The same ditch, the same benches, the same lampposts. Ah, the neighbor with his poodle again. You know your walk so well by now that you could do it with your eyes closed—and that's exactly how you end up hating it. Walking is healthy, sure, but honestly? Sometimes it's a bit boring. Fortunately, Japanese researchers have devised a way to make your daily walk just a little bit more exciting and effective: Japanese Walking, also known as the 3-3 method.
What is Japanese walking?
Japanese walking is all about intervals. You alternate between 3 minutes of brisk walking (until you can just barely talk, but no longer in full sentences) and 3 minutes of easy walking (to relax and breathe). You do this for half an hour, four times a week. It's that simple. No fancy gadgets, no gym, just you and your legs.
Why is it so healthy?
Japanese researchers have discovered that this walking style is much more effective than simply walking at a steady pace. Your body responds to this alternation between fast and slow, and it has surprising effects.
Your heart gets a healthy workout and your blood pressure improves. Your leg muscles become stronger, and within a few weeks, you'll notice more energy—your fitness level will noticeably improve. Your blood sugar also stays more stable, which helps prevent energy dips. And the best part? In half an hour, you get what you'd otherwise expect from a much longer walk. A workout that makes smart use of your time and gives your body that little bit extra.
How do you start Japanese walking?
Don't worry, anyone can do this. Here's how to get started:
- Warm up gently – start with 3 minutes of normal walking
- Start your first interval – set a timer and walk briskly for 3 minutes
- Alternate – then walk quietly for 3 minutes
- Repeat – until you've been on the road for about 30 minutes
- Finish – always end with a quiet walk
Practical tips:
- Set a timer on your phone that beeps every three minutes so you don't have to constantly look at your watch
- If you find those 3 minutes of hard work too hard, start with 2 minutes of fast and 3 minutes of easy, and build it up.

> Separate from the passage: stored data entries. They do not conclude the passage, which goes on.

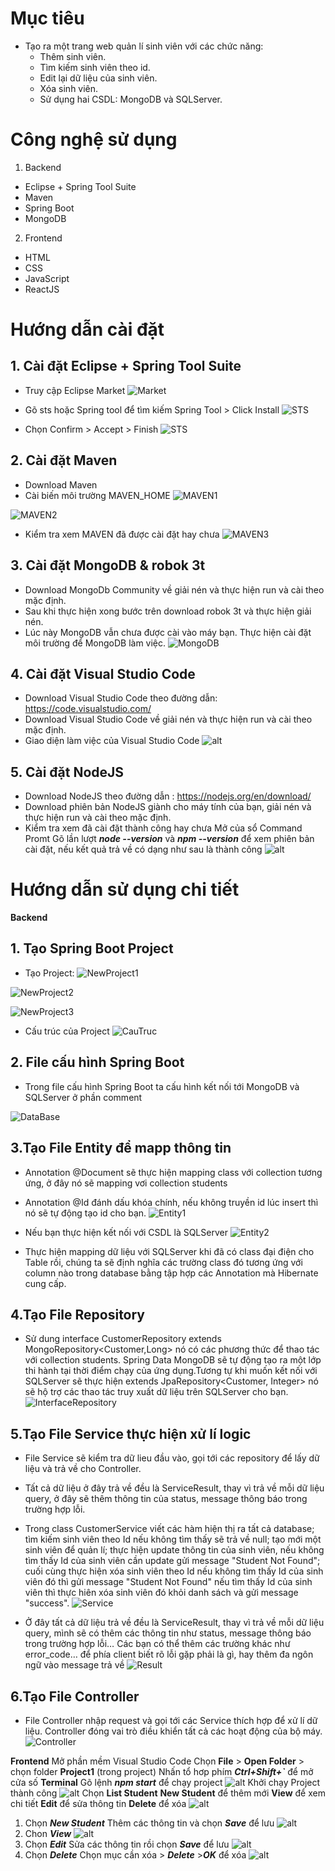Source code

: ﻿# Mục tiêu- Tạo ra một trang web quản lí sinh viên với các chức năng:     - Thêm sinh viên.    - Tìm kiếm sinh viên theo id.    - Edit lại dữ liệu của sinh viên.    - Xóa sinh viên.    - Sử dụng hai CSDL: MongoDB và SQLServer.# Công nghệ sử dụng1. Backend- Eclipse  + Spring Tool Suite- Maven- Spring Boot- MongoDB 2. Frontend- HTML- CSS- JavaScript- ReactJS# Hướng dẫn cài đặt ## 1. Cài đặt Eclipse  + Spring Tool Suite- Truy cập Eclipse Market![Market](https://raw.githubusercontent.com/duong4279/Project1/master/media/Market.png)- Gõ sts hoặc Spring tool để tìm kiếm Spring Tool > Click Install![STS](https://raw.githubusercontent.com/duong4279/Project1/master/media/STS.png)- Chọn Confirm > Accept > Finish ![STS](https://raw.githubusercontent.com/duong4279/Project1/master/media/STS2.PNG)## 2. Cài đặt Maven- Download Maven- Cài biến môi trường MAVEN_HOME![MAVEN1](https://raw.githubusercontent.com/duong4279/Project1/master/media/MAVEN1.PNG)![MAVEN2](https://raw.githubusercontent.com/duong4279/Project1/master/media/MAVEN2.PNG)- Kiểm tra xem MAVEN đã được cài đặt hay chưa![MAVEN3](https://raw.githubusercontent.com/duong4279/Project1/master/media/MAVEN3.PNG)## 3. Cài đặt MongoDB & robok 3t- Download MongoDb Community về giải nén và thực hiện run và cài theo mặc định.- Sau khi thực hiện xong bước trên download robok 3t và thực hiện giải nén.- Lúc này MongoDB vẫn chưa được cài vào máy bạn. Thực hiện cài đặt môi trường để MongoDB làm việc.![MongoDB](https://raw.githubusercontent.com/duong4279/Project1/master/media/MongoDB.PNG)## 4. Cài đặt Visual Studio Code- Download Visual Studio Code theo đường dẫn: https://code.visualstudio.com/- Download Visual Studio Code về giải nén và thực hiện run và cài theo mặc định.- Giao diện làm việc của Visual Studio Code![alt](https://raw.githubusercontent.com/duong4279/student-manager/master/media/vs11.PNG)## 5. Cài đặt NodeJS- Download NodeJS theo đường dẫn : https://nodejs.org/en/download/- Download phiên bản NodeJS giành cho máy tính của bạn, giải nén và thực hiện run và cài theo mặc định.- Kiểm tra xem đã cài đặt thành công hay chưa Mở của sổ Command Promt  Gõ lần lượt ***node --version*** và ***npm --version*** để xem phiên bản cài đặt, nếu kết quả trả về có dạng như sau là thành công  ![alt](https://raw.githubusercontent.com/duong4279/student-manager/master/media/node12.png)  # Hướng dẫn sử dụng chi tiết**Backend**## 1. Tạo Spring Boot Project- Tạo Project:![NewProject1](https://raw.githubusercontent.com/duong4279/Project1/master/media/NewProject1.png)![NewProject2](https://raw.githubusercontent.com/duong4279/Project1/master/media/NewProject2.png)![NewProject3](https://raw.githubusercontent.com/duong4279/Project1/master/media/NewProject3.png)- Cấu trúc của Project![CauTruc](https://raw.githubusercontent.com/duong4279/Project1/master/media/CauTruc.PNG)## 2. File cấu hình Spring Boot- Trong file cấu hình Spring Boot ta cấu hình kết nối tới MongoDB và SQLServer ở phần comment![DataBase](https://raw.githubusercontent.com/duong4279/Project1/master/media/DataBase.PNG)## 3.Tạo File Entity để mapp thông tin- Annotation @Document sẽ thực hiện mapping class với collection tương ứng, ở đây nó sẽ mapping vơi collection students- Annotation @Id đánh dấu khóa chính, nếu không truyền id lúc insert thì nó sẽ tự động tạo id cho bạn.![Entity1](https://raw.githubusercontent.com/duong4279/Project1/master/media/Entity1.PNG)- Nếu bạn thực hiện kết nối với CSDL là SQLServer![Entity2](https://raw.githubusercontent.com/duong4279/Project1/master/media/Entity2.PNG)- Thực hiện mapping dữ liệu với SQLServer khi đã có class đại điện cho Table rồi, chúng ta sẽ định nghĩa các trường class đó tương ứng với column nào trong database bằng tập hợp các Annotation mà Hibernate cung cấp.## 4.Tạo File Repository- Sử dung interface CustomerRepository extends MongoRepository<Customer,Long> nó có các phương thức để thao tác với collection students. Spring Data MongoDB sẽ tự động tạo ra một lớp thi hành tại  thời điểm chạy của ứng dụng.Tương tự khi muốn kết nối với SQLServer sẽ thực hiện extends JpaRepository<Customer, Integer> nó sẽ hộ trợ các thao tác truy xuất dữ liệu trên SQLServer cho bạn.![InterfaceRepository](https://raw.githubusercontent.com/duong4279/Project1/master/media/InterfaceRepository.PNG)## 5.Tạo File Service thực hiện xử lí logic  - File Service sẽ kiểm tra dữ lieu đầu vào, gọi tới các repository để lấy dữ liệu và trả về cho Controller.  - Tất cả dữ liệu ở đây trả về đều là ServiceResult, thay vì trả về mỗi dữ liệu query, ở đây sẽ thêm thông tin của status, message thông báo trong trường hợp lỗi.  - Trong class CustomerService viết các hàm hiện thị ra tất cả database; tìm kiếm sinh viên theo Id nếu không tìm thấy sẽ trả về null; tạo mới một sinh viên để quản lí; thực hiện update thông tin của sinh viên, nếu không tìm thấy Id của sinh viên cần update gửi message "Student Not Found"; cuối cùng thực hiện xóa sinh viên theo Id nếu không tìm thấy Id của sinh viên đó thì gửi message "Student Not Found" nếu tìm thấy Id của sinh viên thì thực hiên xóa sinh viên đó khỏi danh sách và gửi message "success".![Service](https://raw.githubusercontent.com/duong4279/Project1/master/media/Service.PNG)- Ở đây tất cả dữ liệu trả về đều là ServiceResult, thay vì trả về mỗi dữ liệu query, mình sẽ có thêm các thông tin như status, message thông báo trong trường hợp lỗi… Các bạn có thể thêm các trường khác như error_code… để phía client biết rõ lỗi gặp phải là gì, hay thêm đa ngôn ngữ vào message trả về![Result](https://raw.githubusercontent.com/duong4279/Project1/master/media/Result.PNG)## 6.Tạo File Controller- File Controller nhập request và gọi tới các Service thích hợp để xử lí dữ liệu. Controller đóng vai trò điều khiển tất cả các hoạt động của bộ máy.![Controller](https://raw.githubusercontent.com/duong4279/Project1/master/media/Controller.PNG)**Frontend**Mở phần mềm Visual Studio CodeChọn **File** > **Open Folder** > chọn folder **Project1** (trong project)Nhấn tổ hơp phím ***Ctrl+Shift+`*** để mở cửa số **Terminal**Gõ lệnh ***npm start*** để chạy project   ![alt](https://raw.githubusercontent.com/duong4279/student-manager/master/media/terminal.png)  Khởi chạy Project thành công  ![alt](https://raw.githubusercontent.com/duong4279/student-manager/master/media/s2.png)  Chọn **List Student**  **New Student** để thêm mới  **View** để xem chi tiết  **Edit** để sửa thông tin  **Delete** để xóa  ![alt](https://raw.githubusercontent.com/duong4279/student-manager/master/media/s1.png)  1. Chọn ***New Student***   Thêm các thông tin và chọn ***Save*** để lưu  ![alt](https://raw.githubusercontent.com/duong4279/student-manager/master/media/new.png)2. Chon ***View***  ![alt](https://raw.githubusercontent.com/duong4279/student-manager/master/media/view.png)3. Chọn ***Edit***Sửa các thông tin rồi chọn ***Save*** để lưu ![alt](https://raw.githubusercontent.com/duong4279/student-manager/master/media/edit.png)4. Chọn ***Delete***Chọn mục cần xóa > ***Delete*** >***OK*** để xóa  ![alt](https://raw.githubusercontent.com/duong4279/student-manager/master/media/delete.png)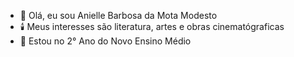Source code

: - 🧶 Olá, eu sou Anielle Barbosa da Mota Modesto
- 🕯️ Meus interesses são literatura, artes e obras cinematógraficas
- 🏫 Estou no 2° Ano do Novo Ensino Médio

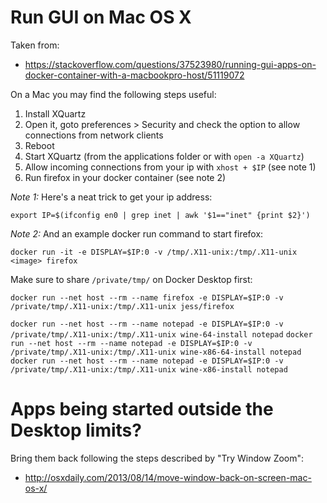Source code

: # Run GUI on Mac OS X

Taken from:

- https://stackoverflow.com/questions/37523980/running-gui-apps-on-docker-container-with-a-macbookpro-host/51119072

On a Mac you may find the following steps useful:

1. Install XQuartz
2. Open it, goto preferences > Security and check the option to allow connections from network clients
3. Reboot
4. Start XQuartz (from the applications folder or with `open -a XQuartz`)
5. Allow incoming connections from your ip with `xhost + $IP` (see note 1)
6. Run firefox in your docker container (see note 2)

_Note 1:_ Here's a neat trick to get your ip address:

`export IP=$(ifconfig en0 | grep inet | awk '$1=="inet" {print $2}')`

_Note 2:_ And an example docker run command to start firefox:

`docker run -it -e DISPLAY=$IP:0 -v /tmp/.X11-unix:/tmp/.X11-unix <image> firefox`

Make sure to share `/private/tmp/` on Docker Desktop first:

`docker run --net host --rm --name firefox -e DISPLAY=$IP:0 -v /private/tmp/.X11-unix:/tmp/.X11-unix jess/firefox`

`docker run --net host --rm --name notepad -e DISPLAY=$IP:0 -v /private/tmp/.X11-unix:/tmp/.X11-unix wine-64-install notepad`
`docker run --net host --rm --name notepad -e DISPLAY=$IP:0 -v /private/tmp/.X11-unix:/tmp/.X11-unix wine-x86-64-install notepad`
`docker run --net host --rm --name notepad -e DISPLAY=$IP:0 -v /private/tmp/.X11-unix:/tmp/.X11-unix wine-x86-install notepad`

# Apps being started outside the Desktop limits?

Bring them back following the steps described by "Try Window Zoom":

- http://osxdaily.com/2013/08/14/move-window-back-on-screen-mac-os-x/

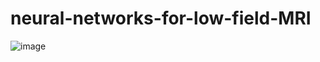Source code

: # neural-networks-for-low-field-MRI
![image](https://github.com/mariafr9/neural-networks-for-low-field-MRI/assets/151544464/c19ee24d-b52f-4d7c-826d-24c0d1ca26bd)
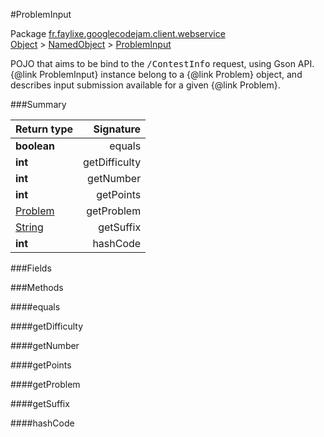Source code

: #ProblemInput

Package [fr.faylixe.googlecodejam.client.webservice](nullfr/faylixe/googlecodejam/client/webservice)<br>
[Object]() > [NamedObject]() > [ProblemInput]()

<p>POJO that aims to be bind to the <tt>/ContestInfo</tt>
 request, using Gson API. {@link ProblemInput} instance belong
 to a {@link Problem} object, and describes input submission
 available for a given {@link Problem}.</p>

###Summary


Return type | Signature
--- | ---:
**boolean** | equals
**int** | getDifficulty
**int** | getNumber
**int** | getPoints
[Problem]() | getProblem
[String]() | getSuffix
**int** | hashCode

###Fields


###Methods

####equals


####getDifficulty


####getNumber


####getPoints


####getProblem


####getSuffix


####hashCode


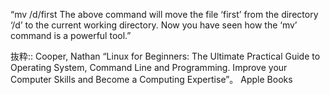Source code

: “mv /d/first
The above command will move the file ‘first’ from the directory ‘/d’ to the current working directory. Now you have seen how the ‘mv’ command is a powerful tool.”

抜粋:: Cooper, Nathan  “Linux for Beginners: The Ultimate Practical Guide to Operating System, Command Line and Programming. Improve your Computer Skills and Become a Computing Expertise”。 Apple Books  
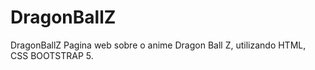 # DragonBallZ
DragonBallZ
Pagina web sobre o anime Dragon Ball Z, utilizando HTML, CSS BOOTSTRAP 5.
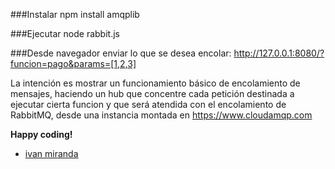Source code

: ###Instalar
npm install amqplib

###Ejecutar
node rabbit.js

###Desde navegador enviar lo que se desea encolar:
http://127.0.0.1:8080/?funcion=pago&params=[1,2,3]

La intención es mostrar un funcionamiento básico de encolamiento de mensajes, haciendo un hub que concentre cada petición destinada a ejecutar cierta funcion y que será atendida con el encolamiento de RabbitMQ, desde una instancia montada en https://www.cloudamqp.com


**Happy coding!**
- [ivan miranda](http://ivanmiranda.me)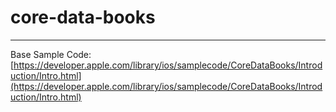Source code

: # core-data-books

---

Base Sample Code: [https://developer.apple.com/library/ios/samplecode/CoreDataBooks/Introduction/Intro.html](https://developer.apple.com/library/ios/samplecode/CoreDataBooks/Introduction/Intro.html)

- Choose a route without too many traffic lights, otherwise it will be difficult to maintain your pace
- After a few weeks you'll notice that 'brisk walking' becomes easier and easier – that's when you know it works
Isn't this just intense walking?
Exactly! But precisely because you vary your pace, it's challenging and surprisingly fun. It feels like you're giving your body a gentle push each time. Plus, you don't have to wear workout clothes or walk around flushed; it's just like walking, only smarter. And believe me: after a few weeks, you'll notice you're fitter and stronger.
Are you going to try it?
Japanese walking is the perfect combination of accessible and effective. Lace up your boots, choose your route, and start your first 3-3 walk today. We bet you won't want to go back!